Well today there was no reading right through it. Bam! Right in my face she starts out the chapter like this:

Give careful thought to your ways. You have planted much, but have harvested little. (Haggai 1:5-6 NIV)

Shortly followed by:

Therefore be careful how you walk, not as unwise men but as wise, making the most of your time (Ephesians 5:15-16 NASB)

Followed by:

A wise woman builds her home, but a foolish woman tears it down with her own hands. (Proverbs 14:1 NLT)

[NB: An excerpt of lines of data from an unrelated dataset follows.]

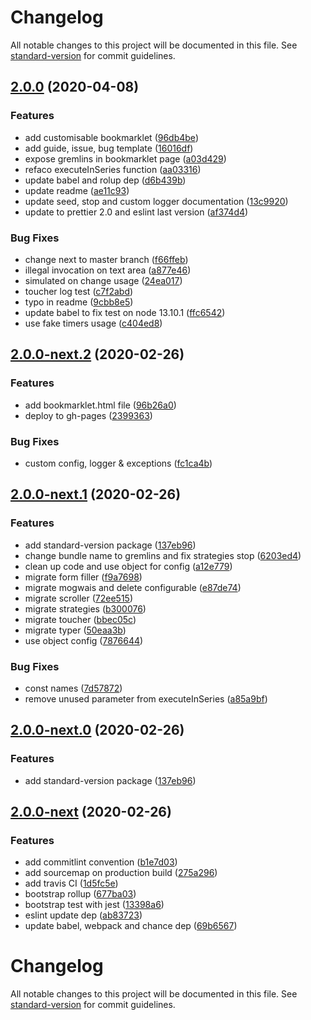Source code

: # Changelog

All notable changes to this project will be documented in this file. See [standard-version](https://github.com/conventional-changelog/standard-version) for commit guidelines.

## [2.0.0](https://github.com/marmelab/gremlins.js/compare/v2.0.0-next.2...v2.0.0) (2020-04-08)

### Features

-   add customisable bookmarklet ([96db4be](https://github.com/marmelab/gremlins.js/commit/96db4be3608068a0ff56390859d6c2e0c54dce10))
-   add guide, issue, bug template ([16016df](https://github.com/marmelab/gremlins.js/commit/16016df1219aab461d0a79d2e9fc3059ae286212))
-   expose gremlins in bookmarklet page ([a03d429](https://github.com/marmelab/gremlins.js/commit/a03d429ad95e87f45889aa2bd0f1db1fc44aef86))
-   refaco executeInSeries function ([aa03316](https://github.com/marmelab/gremlins.js/commit/aa03316df05419bfa811cda3d4800570dce6ac5b))
-   update babel and rolup dep ([d6b439b](https://github.com/marmelab/gremlins.js/commit/d6b439b8637d8057673cd61c7b21b091dc8b4fa1))
-   update readme ([ae11c93](https://github.com/marmelab/gremlins.js/commit/ae11c937f7f3bc92aff61644dca60998df971ca1))
-   update seed, stop and custom logger documentation ([13c9920](https://github.com/marmelab/gremlins.js/commit/13c99203cf2712248ffceb4cde80d705096c1787))
-   update to prettier 2.0 and eslint last version ([af374d4](https://github.com/marmelab/gremlins.js/commit/af374d4a5dd5789eacec5d543f6d0fe7ec335e62))

### Bug Fixes

-   change next to master branch ([f66ffeb](https://github.com/marmelab/gremlins.js/commit/f66ffebc20715c386b087f88c35b75e4b0112cf3))
-   illegal invocation on text area ([a877e46](https://github.com/marmelab/gremlins.js/commit/a877e46245292fa068eb209ed69f6a1f88d5b337))
-   simulated on change usage ([24ea017](https://github.com/marmelab/gremlins.js/commit/24ea017b0b20e00403adace3caf17df1ea4b416a))
-   toucher log test ([c7f2abd](https://github.com/marmelab/gremlins.js/commit/c7f2abdbc7c8a870241144d34675de4fa4d7a61f))
-   typo in readme ([9cbb8e5](https://github.com/marmelab/gremlins.js/commit/9cbb8e553047739e7ff8b77f5f3ce20804afb144))
-   update babel to fix test on node 13.10.1 ([ffc6542](https://github.com/marmelab/gremlins.js/commit/ffc654235c577d54e69bfbbc02b2b55242525a52))
-   use fake timers usage ([c404ed8](https://github.com/marmelab/gremlins.js/commit/c404ed81941d361e6fb1845573054336f10a1462))

## [2.0.0-next.2](https://github.com/marmelab/gremlins.js/compare/v2.0.0-next.1...v2.0.0-next.2) (2020-02-26)

### Features

-   add bookmarklet.html file ([96b26a0](https://github.com/marmelab/gremlins.js/commit/96b26a080605d42149afa669447523ff774b5b1a))
-   deploy to gh-pages ([2399363](https://github.com/marmelab/gremlins.js/commit/2399363ac114037a5292d520eeb55e5883cdaaeb))

### Bug Fixes

-   custom config, logger & exceptions ([fc1ca4b](https://github.com/marmelab/gremlins.js/commit/fc1ca4b7728227f463a4c49706c66f237df24c88))

## [2.0.0-next.1](https://github.com/marmelab/gremlins.js/compare/v2.0.0-next...v2.0.0-next.1) (2020-02-26)

### Features

-   add standard-version package ([137eb96](https://github.com/marmelab/gremlins.js/commit/137eb96e4f635fb6f5a1bc348dce430dfa31c990))
-   change bundle name to gremlins and fix strategies stop ([6203ed4](https://github.com/marmelab/gremlins.js/commit/6203ed4f34040247672f1e436b19278c84759ecb))
-   clean up code and use object for config ([a12e779](https://github.com/marmelab/gremlins.js/commit/a12e77983d19f8951261a5dd9e694ae75943694e))
-   migrate form filler ([f9a7698](https://github.com/marmelab/gremlins.js/commit/f9a7698c88ead3f9b908e57e58f1e45bb2b8a999))
-   migrate mogwais and delete configurable ([e87de74](https://github.com/marmelab/gremlins.js/commit/e87de74608510a9b8b5c96a3e50ffe6d0fdc9686))
-   migrate scroller ([72ee515](https://github.com/marmelab/gremlins.js/commit/72ee515ed25a7694c6b9a5d79a67b7ac39619da4))
-   migrate strategies ([b300076](https://github.com/marmelab/gremlins.js/commit/b3000764f5acf6623e969944152db640868220aa))
-   migrate toucher ([bbec05c](https://github.com/marmelab/gremlins.js/commit/bbec05c221599d9dbf15628b465f27df45f38c7d))
-   migrate typer ([50eaa3b](https://github.com/marmelab/gremlins.js/commit/50eaa3b54f3f3763234f153d31aefb5fc0c3886d))
-   use object config ([7876644](https://github.com/marmelab/gremlins.js/commit/7876644f5d4cac10b4803d6c4c94177b47efe08d))

### Bug Fixes

-   const names ([7d57872](https://github.com/marmelab/gremlins.js/commit/7d578723c447fccc6bd31776601ac407dc73c352))
-   remove unused parameter from executeInSeries ([a85a9bf](https://github.com/marmelab/gremlins.js/commit/a85a9bf75897f8e3c690981ae19e459b9130de30))

## [2.0.0-next.0](https://github.com/marmelab/gremlins.js/compare/v2.0.0-next...v2.0.0-next.0) (2020-02-26)

### Features

-   add standard-version package ([137eb96](https://github.com/marmelab/gremlins.js/commit/137eb96e4f635fb6f5a1bc348dce430dfa31c990))

## [2.0.0-next](https://github.com/marmelab/gremlins.js/compare/v0.1.0...v2.0.0-next) (2020-02-26)

### Features

-   add commitlint convention ([b1e7d03](https://github.com/marmelab/gremlins.js/commit/b1e7d03aae45de6aa37c26e00fed59bd39600218))
-   add sourcemap on production build ([275a296](https://github.com/marmelab/gremlins.js/commit/275a2961283ac0adafc45a662cfdc1886696f7ac))
-   add travis CI ([1d5fc5e](https://github.com/marmelab/gremlins.js/commit/1d5fc5ece866fa1373ca224dde0a431221ba271c))
-   bootstrap rollup ([677ba03](https://github.com/marmelab/gremlins.js/commit/677ba0318708da2780a1288124dc2d424f5130f1))
-   bootstrap test with jest ([13398a6](https://github.com/marmelab/gremlins.js/commit/13398a680774e2035d1b9757f24f3999a96ae278))
-   eslint update dep ([ab83723](https://github.com/marmelab/gremlins.js/commit/ab83723d82bcf423afd06a1f9294ad782a234b52))
-   update babel, webpack and chance dep ([69b6567](https://github.com/marmelab/gremlins.js/commit/69b6567e4292e9cad2e8614fa7b26d10d58d680b))

# Changelog

All notable changes to this project will be documented in this file. See [standard-version](https://github.com/conventional-changelog/standard-version) for commit guidelines.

Followed up by of course the dreaded Proverbs 31 woman.  Just so you don't forget what it says:

Epilogue: The Wife of Noble Character
10c A wife of noble character who can find?
She is worth far more than rubies.
11Her husband has full confidence in her
and lacks nothing of value.
12She brings him good, not harm,
all the days of her life.
13She selects wool and flax
and works with eager hands.
14She is like the merchant ships,
bringing her food from afar.
15She gets up while it is still dark;
she provides food for her family
and portions for her servant girls.
16She considers a field and buys it;
out of her earnings she plants a vineyard.
17She sets about her work vigorously;
her arms are strong for her tasks.
18She sees that her trading is profitable,
and her lamp does not go out at night.
19In her hand she holds the distaff
and grasps the spindle with her fingers.
20She opens her arms to the poor
and extends her hands to the needy.
21When it snows, she has no fear for her household;
for all of them are clothed in scarlet.
22She makes coverings for her bed;
she is clothed in fine linen and purple.
23Her husband is respected at the city gate,
where he takes his seat among the elders of the land.
24She makes linen garments and sells them,
and supplies the merchants with sashes.
25She is clothed with strength and dignity;
she can laugh at the days to come.
26She speaks with wisdom,
and faithful instruction is on her tongue.
27She watches over the affairs of her household
and does not eat the bread of idleness.
28Her children arise and call her blessed;
her husband also, and he praises her:
29“Many women do noble things,
but you surpass them all.”
30Charm is deceptive, and beauty is fleeting;
but a woman who fears the Lord is to be praised.
31Give her the reward she has earned,
and let her works bring her praise at the city gate.

Okay can you say convicted...convicted... convicted. 

So where I leave this today is my "Quiet Time" wasn't so quiet today and I can't say it left me with the sense of calm and peace it normally does.  Instead I would say it was loud and very unsettling.